Encoder–Decoder (T5):
- Flexible (input → output mapping).
- Slightly more complex due to cross-attention.
- Heavier compute footprint but extremely powerful for multi-task learning.
🚧 Step 6: Common Misunderstandings
🚨 Common Misunderstandings (Click to Expand)
- “Transformers always use bidirectional attention.” No — it depends on architecture and masking.

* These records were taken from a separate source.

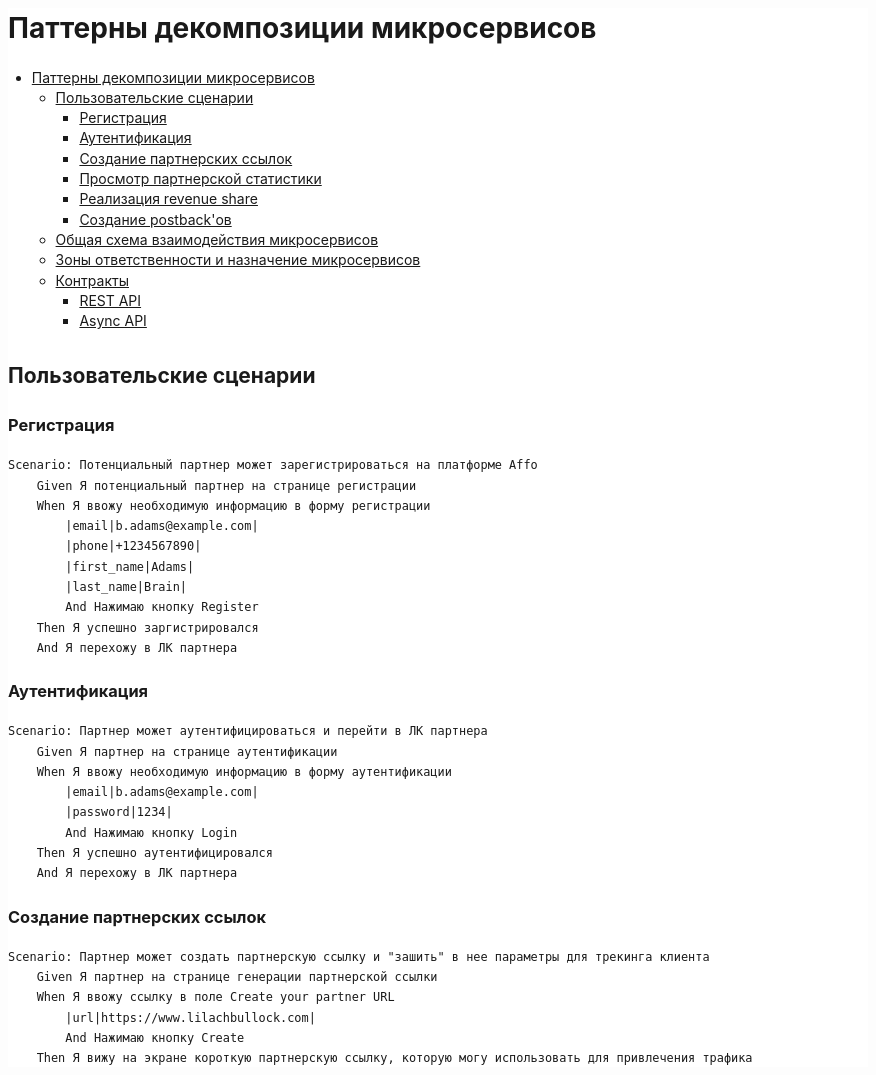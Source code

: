 # Паттерны декомпозиции микросервисов

- [Паттерны декомпозиции микросервисов](#паттерны-декомпозиции-микросервисов)
  - [Пользовательские сценарии](#пользовательские-сценарии)
    - [Регистрация](#регистрация)
    - [Аутентификация](#аутентификация)
    - [Создание партнерских ссылок](#создание-партнерских-ссылок)
    - [Просмотр партнерской статистики](#просмотр-партнерской-статистики)
    - [Реализация revenue share](#реализация-revenue-share)
    - [Создание postback'ов](#создание-postbackов)
  - [Общая схема взаимодействия микросервисов](#общая-схема-взаимодействия-микросервисов)
  - [Зоны ответственности и назначение микросервисов](#зоны-ответственности-и-назначение-микросервисов)
  - [Контракты](#контракты)
    - [REST API](#rest-api)
    - [Async API](#async-api)

## Пользовательские сценарии

### Регистрация

```gherkin
Scenario: Потенциальный партнер может зарегистрироваться на платформе Affo
    Given Я потенциальный партнер на странице регистрации
    When Я ввожу необходимую информацию в форму регистрации
		|email|b.adams@example.com|
		|phone|+1234567890|
		|first_name|Adams|
		|last_name|Brain|
		And Нажимаю кнопку Register
    Then Я успешно заргистрировался
	And Я перехожу в ЛК партнера
```

### Аутентификация

```gherkin
Scenario: Партнер может аутентифицироваться и перейти в ЛК партнера
    Given Я партнер на странице аутентификации
    When Я ввожу необходимую информацию в форму аутентификации
		|email|b.adams@example.com|
		|password|1234|
		And Нажимаю кнопку Login
    Then Я успешно аутентифицировался
	And Я перехожу в ЛК партнера
```

### Создание партнерских ссылок

```gherkin
Scenario: Партнер может создать партнерскую ссылку и "зашить" в нее параметры для трекинга клиента
    Given Я партнер на странице генерации партнерской ссылки
    When Я ввожу ссылку в поле Create your partner URL
		|url|https://www.lilachbullock.com|
		And Нажимаю кнопку Create
    Then Я вижу на экране короткую партнерскую ссылку, которую могу использовать для привлечения трафика
```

GPT’s attention is strictly unidirectional.
- “Masking is just for padding.” Causal masking enforces temporal logic (no peeking ahead), not just sequence length consistency.
- “Encoder–decoder means double computation.” Only during training; during inference, decoders generate one token at a time.
🧩 Step 7: Mini Summary
🧠 What You Learned: Different Transformer variants handle context differently depending on whether they must understand, generate, or translate.
⚙️ How It Works: Encoders use bidirectional attention; decoders use causal attention to avoid future leakage; encoder–decoder hybrids combine both.
🎯 Why It Matters: Understanding the role of masking and attention direction helps explain why models like BERT, GPT, and T5 behave so differently — despite sharing the same Transformer backbone.